++++ Data supplied

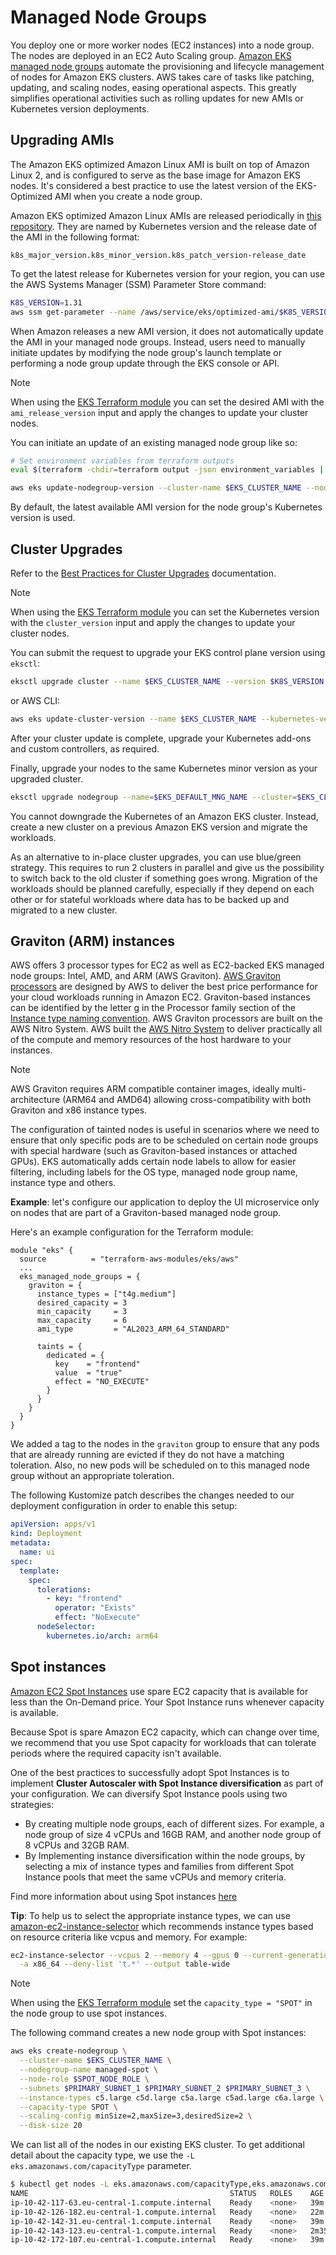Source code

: # Managed Node Groups
You deploy one or more worker nodes (EC2 instances) into a node group. The nodes are deployed in an EC2 Auto Scaling group.
[Amazon EKS managed node groups](https://docs.aws.amazon.com/eks/latest/userguide/managed-node-groups.html) automate the provisioning and lifecycle management of nodes for Amazon EKS clusters. AWS takes care of tasks like patching, updating, and scaling nodes, easing operational aspects. This greatly simplifies operational activities such as rolling updates for new AMIs or Kubernetes version deployments.

## Upgrading AMIs
The Amazon EKS optimized Amazon Linux AMI is built on top of Amazon Linux 2, and is configured to serve as the base image for Amazon EKS nodes. It's considered a best practice to use the latest version of the EKS-Optimized AMI when you create a node group.

Amazon EKS optimized Amazon Linux AMIs are released periodically in [this repository](https://github.com/awslabs/amazon-eks-ami). They are named by Kubernetes version and the release date of the AMI in the following format:

```
k8s_major_version.k8s_minor_version.k8s_patch_version-release_date
```

To get the latest release for Kubernetes version for your region, you can use the AWS Systems Manager (SSM) Parameter Store command:
```bash
K8S_VERSION=1.31
aws ssm get-parameter --name /aws/service/eks/optimized-ami/$K8S_VERSION/amazon-linux-2/recommended/release_version --query 'Parameter.Value' --output text
```

When Amazon releases a new AMI version, it does not automatically update the AMI in your managed node groups. Instead, users need to manually initiate updates by modifying the node group's launch template or performing a node group update through the EKS console or API.

> [!NOTE]
> When using the [EKS Terraform module](https://registry.terraform.io/modules/terraform-aws-modules/eks/aws/latest) you can set the desired AMI with the `ami_release_version` input and apply the changes to update your cluster nodes.

You can initiate an update of an existing managed node group like so:
```bash
# Set environment variables from terraform outputs
eval $(terraform -chdir=terraform output -json environment_variables | jq -r 'to_entries | .[] | "export \(.key)=\"\(.value)\""')

aws eks update-nodegroup-version --cluster-name $EKS_CLUSTER_NAME --nodegroup-name $EKS_DEFAULT_MNG_NAME
```
By default, the latest available AMI version for the node group's Kubernetes version is used.

## Cluster Upgrades
Refer to the [Best Practices for Cluster Upgrades](https://docs.aws.amazon.com/eks/latest/best-practices/cluster-upgrades.html) documentation.

> [!NOTE]
> When using the [EKS Terraform module](https://registry.terraform.io/modules/terraform-aws-modules/eks/aws/latest) you can set the Kubernetes version with the `cluster_version` input and apply the changes to update your cluster nodes.

You can submit the request to upgrade your EKS control plane version using `eksctl`:
```bash
eksctl upgrade cluster --name $EKS_CLUSTER_NAME --version $K8S_VERSION --approve
```
or AWS CLI:
```bash
aws eks update-cluster-version --name $EKS_CLUSTER_NAME --kubernetes-version $K8S_VERSION
```
After your cluster update is complete, upgrade your Kubernetes add-ons and custom controllers, as required.

Finally, upgrade your nodes to the same Kubernetes minor version as your upgraded cluster.
```bash
eksctl upgrade nodegroup --name=$EKS_DEFAULT_MNG_NAME --cluster=$EKS_CLUSTER_NAME --kubernetes-version=$K8S_VERSION
```

You cannot downgrade the Kubernetes of an Amazon EKS cluster. Instead, create a new cluster on a previous Amazon EKS version and migrate the workloads.

As an alternative to in-place cluster upgrades, you can use blue/green strategy. This requires to run 2 clusters in parallel and give us the possibility to switch back to the old cluster if something goes wrong.
Migration of the workloads should be planned carefully, especially if they depend on each other or for stateful workloads where data has to be backed up and migrated to a new cluster.

## Graviton (ARM) instances
AWS offers 3 processor types for EC2 as well as EC2-backed EKS managed node groups: Intel, AMD, and ARM (AWS Graviton). [AWS Graviton processors](https://aws.amazon.com/ec2/graviton/) are designed by AWS to deliver the best price performance for your cloud workloads running in Amazon EC2.
Graviton-based instances can be identified by the letter g in the Processor family section of the [Instance type naming convention](https://docs.aws.amazon.com/AWSEC2/latest/UserGuide/instance-types.html#instance-type-names).
AWS Graviton processors are built on the AWS Nitro System. AWS built the [AWS Nitro System](https://aws.amazon.com/ec2/nitro) to deliver practically all of the compute and memory resources of the host hardware to your instances.

> [!NOTE]
> AWS Graviton requires ARM compatible container images, ideally multi-architecture (ARM64 and AMD64) allowing cross-compatibility with both Graviton and x86 instance types.

The configuration of tainted nodes is useful in scenarios where we need to ensure that only specific pods are to be scheduled on certain node groups with special hardware (such as Graviton-based instances or attached GPUs). EKS automatically adds certain node labels to allow for easier filtering, including labels for the OS type, managed node group name, instance type and others.

**Example**: let's configure our application to deploy the UI microservice only on nodes that are part of a Graviton-based managed node group.

Here's an example configuration for the Terraform module:
```
module "eks" {
  source          = "terraform-aws-modules/eks/aws"
  ...
  eks_managed_node_groups = {
    graviton = {
      instance_types = ["t4g.medium"]
      desired_capacity = 3
      min_capacity     = 3
      max_capacity     = 6
      ami_type         = "AL2023_ARM_64_STANDARD"

      taints = {
        dedicated = {
          key    = "frontend"
          value  = "true"
          effect = "NO_EXECUTE"
        }
      }
    }
  }
}

```
We added a tag to the nodes in the `graviton` group to ensure that any pods that are already running are evicted if they do not have a matching toleration. Also, no new pods will be scheduled on to this managed node group without an appropriate toleration.

The following Kustomize patch describes the changes needed to our deployment configuration in order to enable this setup:
```yaml
apiVersion: apps/v1
kind: Deployment
metadata:
  name: ui
spec:
  template:
    spec:
      tolerations:
        - key: "frontend"
          operator: "Exists"
          effect: "NoExecute"
      nodeSelector:
        kubernetes.io/arch: arm64
```

## Spot instances
[Amazon EC2 Spot Instances](https://aws.amazon.com/ec2/spot/) use spare EC2 capacity that is available for less than the On-Demand price. Your Spot Instance runs whenever capacity is available.

Because Spot is spare Amazon EC2 capacity, which can change over time, we recommend that you use Spot capacity for workloads that can tolerate periods where the required capacity isn't available.

One of the best practices to successfully adopt Spot Instances is to implement **Cluster Autoscaler with Spot Instance diversification** as part of your configuration. We can diversify Spot Instance pools using two strategies:
* By creating multiple node groups, each of different sizes. For example, a node group of size 4 vCPUs and 16GB RAM, and another node group of 8 vCPUs and 32GB RAM.
* By Implementing instance diversification within the node groups, by selecting a mix of instance types and families from different Spot Instance pools that meet the same vCPUs and memory criteria.

Find more information about using Spot instances [here](./spot-instances.md)

**Tip**: To help us to select the appropriate instance types, we can use [amazon-ec2-instance-selector](https://github.com/aws/amazon-ec2-instance-selector) which recommends instance types based on resource criteria like vcpus and memory. For example:
```bash
ec2-instance-selector --vcpus 2 --memory 4 --gpus 0 --current-generation \
  -a x86_64 --deny-list 't.*' --output table-wide
```

> [!NOTE]
> When using the [EKS Terraform module](https://registry.terraform.io/modules/terraform-aws-modules/eks/aws/latest) set the `capacity_type = "SPOT"` in the node group to use spot instances.

The following command creates a new node group with Spot instances:
```bash
aws eks create-nodegroup \
  --cluster-name $EKS_CLUSTER_NAME \
  --nodegroup-name managed-spot \
  --node-role $SPOT_NODE_ROLE \
  --subnets $PRIMARY_SUBNET_1 $PRIMARY_SUBNET_2 $PRIMARY_SUBNET_3 \
  --instance-types c5.large c5d.large c5a.large c5ad.large c6a.large \
  --capacity-type SPOT \
  --scaling-config minSize=2,maxSize=3,desiredSize=2 \
  --disk-size 20
```

We can list all of the nodes in our existing EKS cluster. To get additional detail about the capacity type, we use the `-L eks.amazonaws.com/capacityType` parameter.
```bash
$ kubectl get nodes -L eks.amazonaws.com/capacityType,eks.amazonaws.com/nodegroup
NAME                                             STATUS   ROLES    AGE     VERSION               CAPACITYTYPE   NODEGROUP
ip-10-42-117-63.eu-central-1.compute.internal    Ready    <none>   39m     v1.31.2-eks-94953ac   ON_DEMAND      default
ip-10-42-126-182.eu-central-1.compute.internal   Ready    <none>   22m     v1.31.2-eks-94953ac   SPOT           managed-spot
ip-10-42-142-31.eu-central-1.compute.internal    Ready    <none>   39m     v1.31.2-eks-94953ac   ON_DEMAND      default
ip-10-42-143-123.eu-central-1.compute.internal   Ready    <none>   2m35s   v1.31.2-eks-94953ac   SPOT           managed-spot
ip-10-42-172-107.eu-central-1.compute.internal   Ready    <none>   39m     v1.31.2-eks-94953ac   ON_DEMAND      default
```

++++++++

Work instruction: Look above for the line containing "We added a tag" and the line containing "and 32GB RAM.". Transcribe both, with the lines between them, exactly.

Exercise output:
We added a tag to the nodes in the `graviton` group to ensure that any pods that are already running are evicted if they do not have a matching toleration. Also, no new pods will be scheduled on to this managed node group without an appropriate toleration.

The following Kustomize patch describes the changes needed to our deployment configuration in order to enable this setup:
```yaml
apiVersion: apps/v1
kind: Deployment
metadata:
  name: ui
spec:
  template:
    spec:
      tolerations:
        - key: "frontend"
          operator: "Exists"
          effect: "NoExecute"
      nodeSelector:
        kubernetes.io/arch: arm64
```

## Spot instances
[Amazon EC2 Spot Instances](https://aws.amazon.com/ec2/spot/) use spare EC2 capacity that is available for less than the On-Demand price. Your Spot Instance runs whenever capacity is available.

Because Spot is spare Amazon EC2 capacity, which can change over time, we recommend that you use Spot capacity for workloads that can tolerate periods where the required capacity isn't available.

One of the best practices to successfully adopt Spot Instances is to implement **Cluster Autoscaler with Spot Instance diversification** as part of your configuration. We can diversify Spot Instance pools using two strategies:
* By creating multiple node groups, each of different sizes. For example, a node group of size 4 vCPUs and 16GB RAM, and another node group of 8 vCPUs and 32GB RAM.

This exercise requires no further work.